Seattle and the rest of the world could be doing well at recycling but it's not true everywhere. Unfortunately the east coast does not have as good a reputation as other places. The rules are not nearly as strict as they should be here. We have trash pickup and the rule is; the recycle bin has to be out at the curb ad there has to be at least one item in it in oder to have your trash taken. It's sad but true, people actually do just that. As I said, it's a hassle to some to actually put an effort into keeping green green. 
And New York City, last I knew they shipped a portion of their trash out to sea, hence the plastic soda can rings


----------



## begreen (May 25, 2014)

We've been recycling for the past 35 years. The last 20 in a rural area. The effort is minimal. I wouldn't have it any other way.


----------



## Doug MacIVER (May 25, 2014)

like I've said. Hanover, Mass zero mandatory recycle mandates. hey, if you want to, ok. if not, ok. hell everything goes to semass from here and powers  nastygrid.  then they recycle the rest of the stuff.  the town loses the recycle profit.(if there is any)


----------



## My Oslo heats my home (May 25, 2014)

begreen said:


> We've been recycling for the past 35 years. The last 20 in a rural area. The effort is minimal. I wouldn't have it any other way.


I wouldn't have it any other way either, I make the effort despite what this part of the country does as a whole. 15 years ago I might have put out 3 full bags of trash for a weeks worth. Today it's closer to a 1/2 bag and 2 full recycle bins. I have a clear conscience on wednesday mornings


----------



## My Oslo heats my home (May 25, 2014)

Doug MacIVER said:


> like I've said. Hanover, Mass zero mandatory recycle mandates. hey, if you want to, ok. if not, ok. hell everything goes to semass from here and powers  nastygrid.  then they recycle the rest of the stuff.  the town loses the recycle profit.(if there is any)


Hanover also has a station you have to bring the trash and recycle to, no pickup. Hard to control the goings on in a place like that. The good part, just as in Rockland (where I am), that the trash goes to semass. The trash is burned and turned into energy.


----------



## Doug MacIVER (May 25, 2014)

My Oslo heats my home said:


> Hanover also has a station you have to bring the trash and recycle to, no pickup. Hard to control the goings on in a place like that. The good part, just as in Rockland (where I am), that the trash goes to semass. The trash is burned and turned into energy.

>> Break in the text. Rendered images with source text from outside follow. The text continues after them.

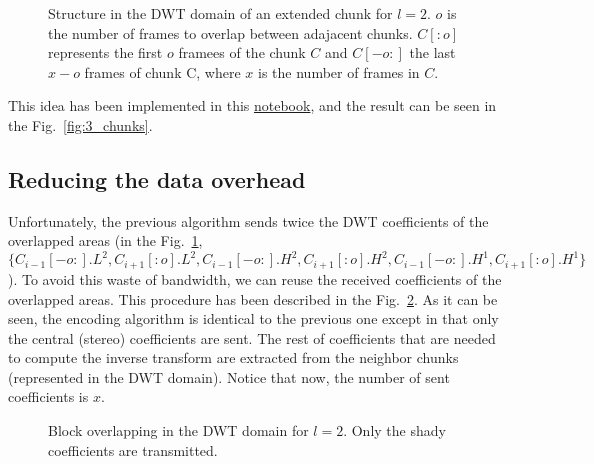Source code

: 
\begin{figure}
  \centering
  \caption{Structure in the DWT domain of an extended chunk for
    $l=2$. $o$ is the number of frames to overlap between adajacent
    chunks. $C[:o]$ represents the first $o$ framees of the chunk $C$
    and $C[-o:]$ the last $x-o$ frames of chunk C, where $x$ is the
    number of frames in $C$.}
  \label{fig:subbands}
\end{figure}

This idea has been implemented in this
\href{https://github.com/Tecnologias-multimedia/intercom/blob/master/docs/overlapped_DWT_I.ipynb}{notebook},
and the result can be seen in the Fig.~\ref{fig:3_chunks}.

\subsection{Reducing the data overhead}

Unfortunately, the previous algorithm sends twice the DWT coefficients
of the overlapped areas (in the Fig.~\ref{fig:subbands},
$\{C_{i-1}[-o:].L^2, C_{i+1}[:o].L^2, C_{i-1}[-o:].H^2,
C_{i+1}[:o].H^2, C_{i-1}[-o:].H^1, C_{i+1}[:o].H^1\}$). To avoid this
waste of bandwidth, we can reuse the received coefficients of the
overlapped areas. This procedure has been described in the
Fig.~\ref{fig:overlapping}. As it can be seen, the encoding algorithm
is identical to the previous one except in that only the central
(stereo) coefficients are sent. The rest of coefficients that are
needed to compute the inverse transform are extracted from the
neighbor chunks (represented in the DWT domain). Notice that now, the
number of sent coefficients is $x$.

\begin{figure}
  \centering
  \caption{Block overlapping in the DWT domain for $l=2$. Only the
    shady coefficients are transmitted.}
  \label{fig:overlapping}
\end{figure}

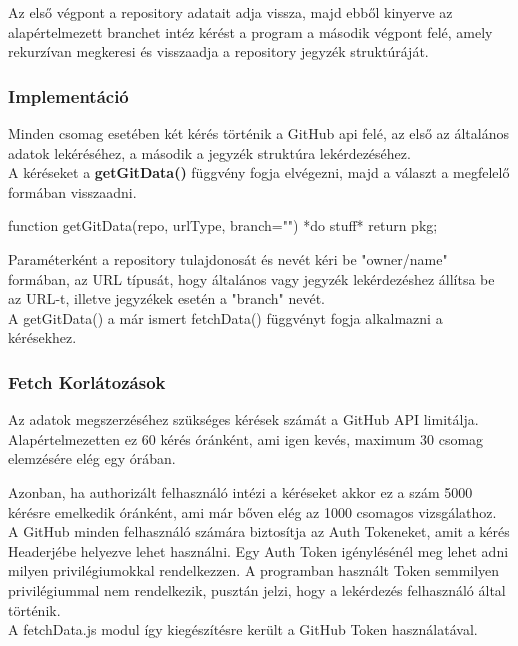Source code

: Az első végpont a repository adatait adja vissza, majd ebből kinyerve az alapértelmezett branchet intéz kérést a program a második végpont felé, amely rekurzívan megkeresi és visszaadja a repository jegyzék struktúráját.

\subsubsection{Implementáció}
Minden csomag esetében két kérés történik a GitHub api felé, az első az általános adatok lekéréséhez, a második a jegyzék struktúra lekérdezéséhez.\\

A kéréseket a \textbf{getGitData()} függvény fogja elvégezni, majd a választ a megfelelő formában visszaadni.

\begin{js}
	function getGitData(repo, urlType, branch=""){  
		*do stuff*
		return pkg;
	}
\end{js}
Paraméterként a repository tulajdonosát és nevét kéri be "owner/name" formában, az URL típusát, hogy általános vagy jegyzék lekérdezéshez állítsa be az URL-t, illetve jegyzékek esetén a "branch" nevét.\\

A getGitData() a már ismert fetchData() függvényt fogja alkalmazni a kérésekhez.

\subsubsection{Fetch Korlátozások}
Az adatok megszerzéséhez szükséges kérések számát a GitHub API limitálja. Alapértelmezetten ez 60 kérés óránként, ami igen kevés, maximum 30 csomag elemzésére elég egy órában.

Azonban, ha authorizált felhasználó intézi a kéréseket akkor ez a szám 5000 kérésre emelkedik óránként, ami már bőven elég az 1000 csomagos vizsgálathoz.\\

A GitHub minden felhasználó számára biztosítja az Auth Tokeneket, amit a kérés Headerjébe helyezve lehet használni. Egy Auth Token igénylésénél meg lehet adni milyen privilégiumokkal rendelkezzen. A programban használt Token semmilyen privilégiummal nem rendelkezik, pusztán jelzi, hogy a lekérdezés felhasználó által történik.\\

A fetchData.js modul így kiegészítésre került a GitHub Token használatával.

\pagebreak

hangover is the typical no service town, big tax, police, fire ,water, highway, end of service. 2015 all of hangover's poop goes in the ground water? don't know what the tax, h2o, sewer bill, would be if?


----------



## My Oslo heats my home (May 25, 2014)

Looks are everything. You border Norwell and are very close to Hingham.


----------



## My Oslo heats my home (May 25, 2014)

Looks are everything. You border Norwell and are very close to Hingham.


----------



## woodgeek (May 25, 2014)

begreen said:


> PS: Why the hell aren't soda can rings biodegradable



They have all been made of a photodegradable polymer (<90 days degradation time) since the 90s.

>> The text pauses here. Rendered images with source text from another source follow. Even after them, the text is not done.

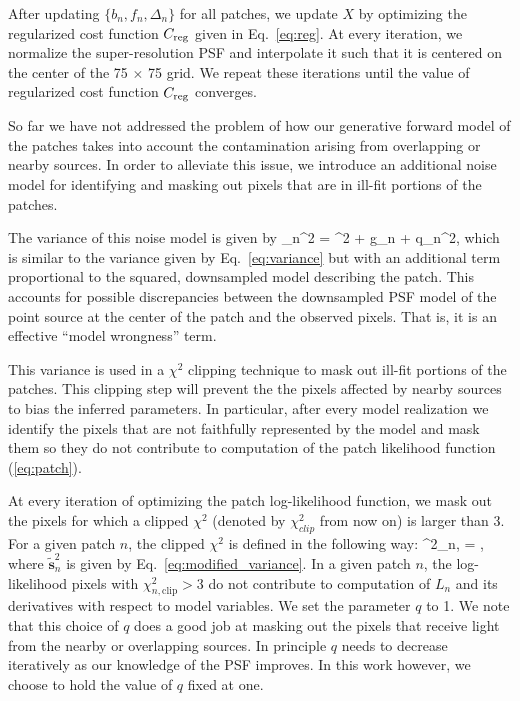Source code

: After updating $\{b_n, f_n, \Delta_n\}$ for all patches, we update $X$ 
by optimizing the regularized cost function $C_{\rm reg}$ given in Eq.~\ref{eq:reg}. At every iteration, we normalize the super-resolution PSF and 
interpolate it such that it is centered on the center of the 75 $\times$ 75 grid. We repeat these iterations until the value of regularized cost function 
$C_{\rm reg}$ converges.

So far we have not addressed the problem of how our generative forward model of the patches takes into account the contamination arising from overlapping 
or nearby sources. In order to alleviate this issue, we introduce an additional noise model for identifying and masking out pixels that are 
in ill-fit portions of the patches.

The variance of this noise model is given by
\beq
{}_n^2 = \sigma^{2} + g_{n} + q_{n}^{2},
\label{eq:modified_variance}
\eeq 
which is similar to the variance given by Eq.~\ref{eq:variance} but with an additional term proportional to the squared, downsampled model describing the patch. This accounts for possible discrepancies between the downsampled PSF model of the 
point source at the center of the patch and the observed pixels. That is, it is an effective ``model wrongness'' term. 

This variance is used in a $\chi^2$ clipping technique to mask out ill-fit portions of the patches. 
This clipping step will prevent the the pixels affected by nearby sources to bias the inferred parameters.
In particular, after every model realization we identify the pixels that are not faithfully represented by the model and mask them so they do not 
contribute to computation of the patch likelihood function (\ref{eq:patch}).
 
At every iteration of optimizing the patch log-likelihood function, we mask out the pixels for which a clipped $\chi^{2}$ 
(denoted by $\chi^{2}_{clip}$ from now on) is larger than 3. For a given patch $n$, the clipped $\chi^{2}$ is defined in the following way:
\beq
\chi^{2}_{n,} = , 
\label{eq:chi_clip}
\eeq
where $\tilde{\mathbf{s}}_{n}^{2}$ is given by Eq.~\ref{eq:modified_variance}. In a given patch $n$, the log-likelihood pixels with $\chi^{2}_{n,\mathrm{clip}} > 3$ 
do not contribute to computation of $L_n$ and its derivatives with respect to model variables. 
We set the parameter $q$ to 1. We note that this choice of $q$ does a good job at masking out the pixels that receive light from the nearby or overlapping sources. 
In principle $q$ needs to decrease iteratively as our knowledge of the PSF improves. In this work however, we choose to hold the value of $q$ fixed at one. 


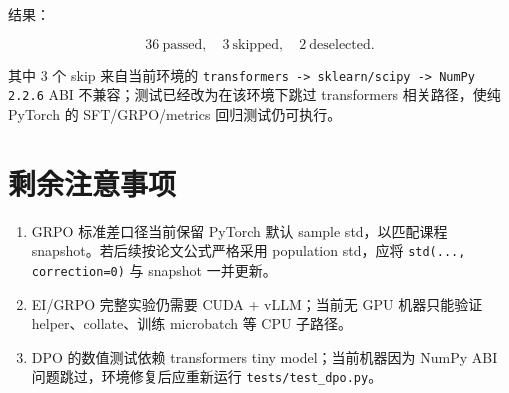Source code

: \documentclass[UTF8,a4paper,11pt]{ctexart}
\begin{document}
结果：

\[
  36\ \text{passed},\quad
  3\ \text{skipped},\quad
  2\ \text{deselected}.
\]

其中 3 个 skip 来自当前环境的 \texttt{transformers -> sklearn/scipy -> NumPy 2.2.6} ABI 不兼容；测试已经改为在该环境下跳过 transformers 相关路径，使纯 PyTorch 的 SFT/GRPO/metrics 回归测试仍可执行。

\section{剩余注意事项}

\begin{enumerate}[leftmargin=2em]
  \item GRPO 标准差口径当前保留 PyTorch 默认 sample std，以匹配课程 snapshot。若后续按论文公式严格采用 population std，应将 \texttt{std(..., correction=0)} 与 snapshot 一并更新。
  \item EI/GRPO 完整实验仍需要 CUDA + vLLM；当前无 GPU 机器只能验证 helper、collate、训练 microbatch 等 CPU 子路径。
  \item DPO 的数值测试依赖 transformers tiny model；当前机器因为 NumPy ABI 问题跳过，环境修复后应重新运行 \texttt{tests/test\_dpo.py}。
\end{enumerate}
\end{document}
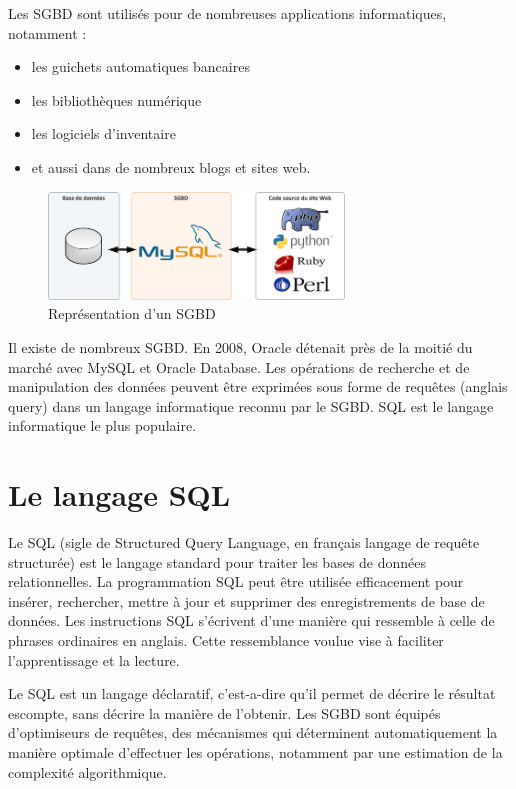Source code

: \documentclass[oneside,13pt,a4paper]{report}
\begin{document}
Les SGBD sont utilisés pour de nombreuses applications informatiques, notamment :
\begin{itemize}
	\item les guichets automatiques bancaires
	\item les bibliothèques numérique
	\item les logiciels d'inventaire
	\item et aussi dans de nombreux blogs et sites web.
\end{itemize}


\begin{figure}[h]
	\centering
	\includegraphics[width=0.7\textwidth]{img/sgbd.png}
	\caption{Représentation d'un SGBD}
\end{figure}

Il existe de nombreux SGBD. En 2008, Oracle détenait près de la moitié du marché avec MySQL et Oracle Database.
Les opérations de recherche et de manipulation des données peuvent être exprimées sous forme de requêtes (anglais query)
dans un langage informatique reconnu par le SGBD. SQL est le langage informatique le plus populaire.

\section{Le langage SQL}
\label{sql}

Le SQL (sigle de Structured Query Language, en français langage de requête structurée) est le langage standard pour traiter les bases de données relationnelles. La programmation SQL peut être utilisée efficacement pour insérer, rechercher, mettre à jour et supprimer des enregistrements de base de données. Les instructions SQL s'écrivent d'une manière qui ressemble à celle de phrases ordinaires en anglais. Cette ressemblance voulue vise à faciliter l'apprentissage et la lecture.

Le SQL est un langage déclaratif, c'est-a-dire qu'il permet de décrire le résultat escompte, sans décrire la manière de l'obtenir. Les SGBD sont équipés d'optimiseurs de requêtes, des mécanismes qui déterminent automatiquement la manière optimale d'effectuer les opérations, notamment par une estimation de la complexité algorithmique.
\end{document}
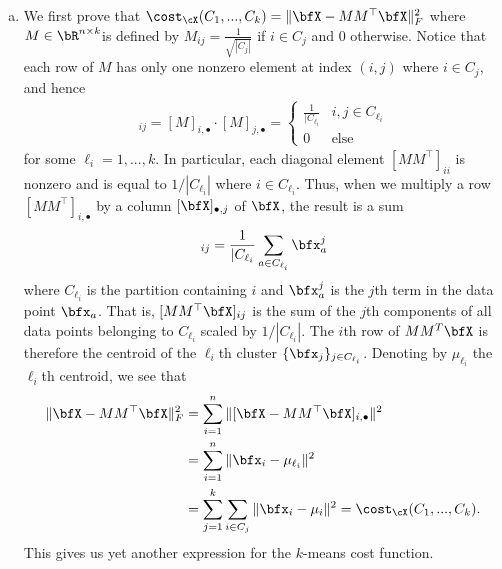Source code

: \begin{homework}[e]
\begin{prf}
\begin{enumerate}[(a)]
    \item We first prove that $\cost_\cX(C_1,...,C_k) = \|\bfX - MM^\top\bfX\|^2_F$ where $M\in \bR^{n\times k}$is defined by $M_{ij} = \frac{1}{\sqrt{|C_j|}}$ if $i \in C_j$ and $0$ otherwise. Notice that each row of $M$ has only one nonzero element at index $(i,j)$ where $i \in C_j$, and hence
      \begin{align*}
        [MM^\top]_{ij} = [M]_{i,\bullet} \cdot [M]_{j,\bullet} =
        \begin{cases}
          \frac{1}{|C_{\ell_i}} & i,j \in C_{\ell_i} \\
          0 & \text{else}
        \end{cases}
      \end{align*}
      for some $\ell_i = 1,...,k$. In particular, each diagonal element $[MM^\top]_{ii}$ is nonzero and is equal to $1/|C_{\ell_i}|$ where $i \in C_{\ell_i}$. Thus, when we multiply a row $[MM^\top]_{i,\bullet}$ by a column $[\bfX]_{\bullet,j}$ of $\bfX$, the result is a sum
      \begin{align*}
        [MM^\top\bfX]_{ij} = \frac{1}{|C_{\ell_i}}\sum_{a \in C_{\ell_i}} \bfx_{a}^j
      \end{align*}
      where $C_{\ell_i}$ is the partition containing $i$ and $\bfx_a^j$ is the $j$th term in the data point $\bfx_a$. That is, $[MM^\top\bfX]_{ij}$ is the sum of the $j$th components of all data points belonging to $C_{\ell_i}$ scaled by $1/|C_{\ell_i}|$. The $i$th row of $MM^T\bfX$ is therefore the centroid of the $\ell_i$th cluster $\{\bfx_j\}_{j \in C_{\ell_i}}$. Denoting by $\mu_{\ell_i}$ the $\ell_i$th centroid, we see that
      \begin{align*}
        \|\bfX - MM^\top\bfX\|^2_F 
          &= \sum_{i=1}^n\|[\bfX - MM^\top\bfX]_{i,\bullet}\|^2 \\
          &= \sum_{i=1}^n\|\bfx_i - \mu_{\ell_i}\|^2 \\
          &= \sum_{j=1}^k\sum_{i\in C_j} \|\bfx_i - \mu_i\|^2 = \cost_\cX(C_1,...,C_k).
      \end{align*}
      This gives us yet another expression for the $k$-means cost function.


\end{enumerate}
\end{prf}
\end{homework}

Most animal strangulations are from discarded fishing equipment, not residential garbage.


----------



## Seasoned Oak (May 26, 2014)

True recycling will not happen under the present system. As long as there is no significant cost to just tossing everything into a landfill,nothing will improve. Plastic bags really need to be phased out. Systems put in place to keep plastic out of waterways and ultimately a move toward changing to an economy less dependent on plastic packaging. A tax on plastic would probably do the trick.It would quickly be replace with a different material or a biodegradable form of plastic. Its hard to put a price on a dying polluted ocean.


----------



## begreen (May 26, 2014)

woodgeek said:


> They have all been made of a photodegradable polymer (<90 days degradation time) since the 90s.
> 
> Most animal strangulations are from discarded fishing equipment, not residential garbage.

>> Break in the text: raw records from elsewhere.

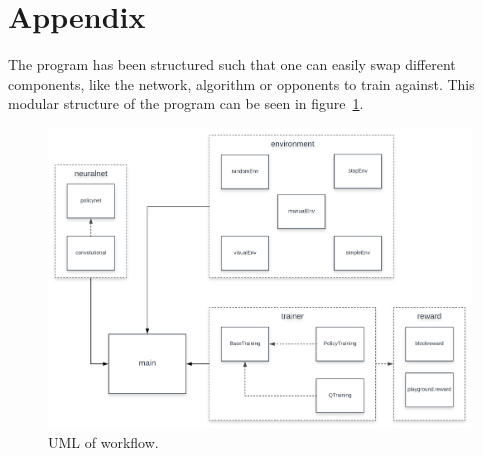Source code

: \section*{Appendix}
\appendix
The program has been structured such that one can easily swap different components, like the network, algorithm or opponents to train against. This modular structure of the program can be seen in figure~\ref{fig:uml}.
\begin{figure}[htb]
    \centerline{\includegraphics[width=0.8\linewidth]{docs/article/inputs/02456-UML.pdf}}
    \caption{UML of workflow.}\label{fig:uml}
\end{figure}
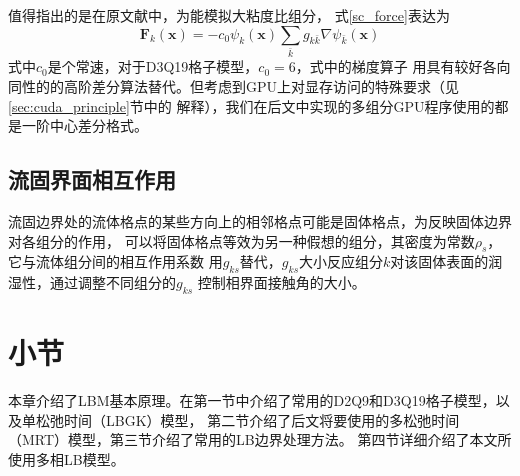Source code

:值得指出的是在原文献中，为能模拟大粘度比组分，
式\eqref{sc_force}表达为
\begin{equation}
\bm F_k(\bm x) = -c_0\psi_k(\bm x)\sum_{\bar k}g_{k\bar k}\nabla \psi_{\bar k}(\bm x)
\label{sc_force_m}
\end{equation}
式中$c_0$是个常速，对于D3Q19格子模型，$c_0 =6$，式中的梯度算子
用具有较好各向同性的的高阶差分算法替代。但考虑到GPU上对显存访问的特殊要求（见\ref{sec:cuda_principle}节中的
解释），我们在后文中实现的多组分GPU程序使用的都是一阶中心差分格式。

\subsection{流固界面相互作用}
流固边界处的流体格点的某些方向上的相邻格点可能是固体格点，为反映固体边界对各组分的作用，
可以将固体格点等效为另一种假想的组分，其密度为常数$\rho_s$，它与流体组分间的相互作用系数
用$g_{ks}$替代，$g_{ks}$大小反应组分$k$对该固体表面的润湿性，通过调整不同组分的$g_{ks}$
控制相界面接触角的大小。


\section{小节}
本章介绍了LBM基本原理。在第一节中介绍了常用的D2Q9和D3Q19格子模型，以及单松弛时间（LBGK）模型，
第二节介绍了后文将要使用的多松弛时间（MRT）模型，第三节介绍了常用的LB边界处理方法。
第四节详细介绍了本文所使用多相LB模型。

Tell that to the turtle. What if the rings don't see sunlight?


----------



## woodgeek (May 26, 2014)

begreen said:


> Tell that to the turtle. What if the rings don't see sunlight?



They float and still degrade while floating. That turtle, 'Peanut', despite being a Facebook sensation in 2013, was found in *1993*.

http://inhabitat.com/peanut-the-story-behind-the-poor-sea-turtle-deformed-by-a-six-pack-ring/

Volunteers that clean beaches say the marine animal strangulations are from discarded plastic fishing lines and nets.  A much bigger problem than the occasional small piece of beach litter.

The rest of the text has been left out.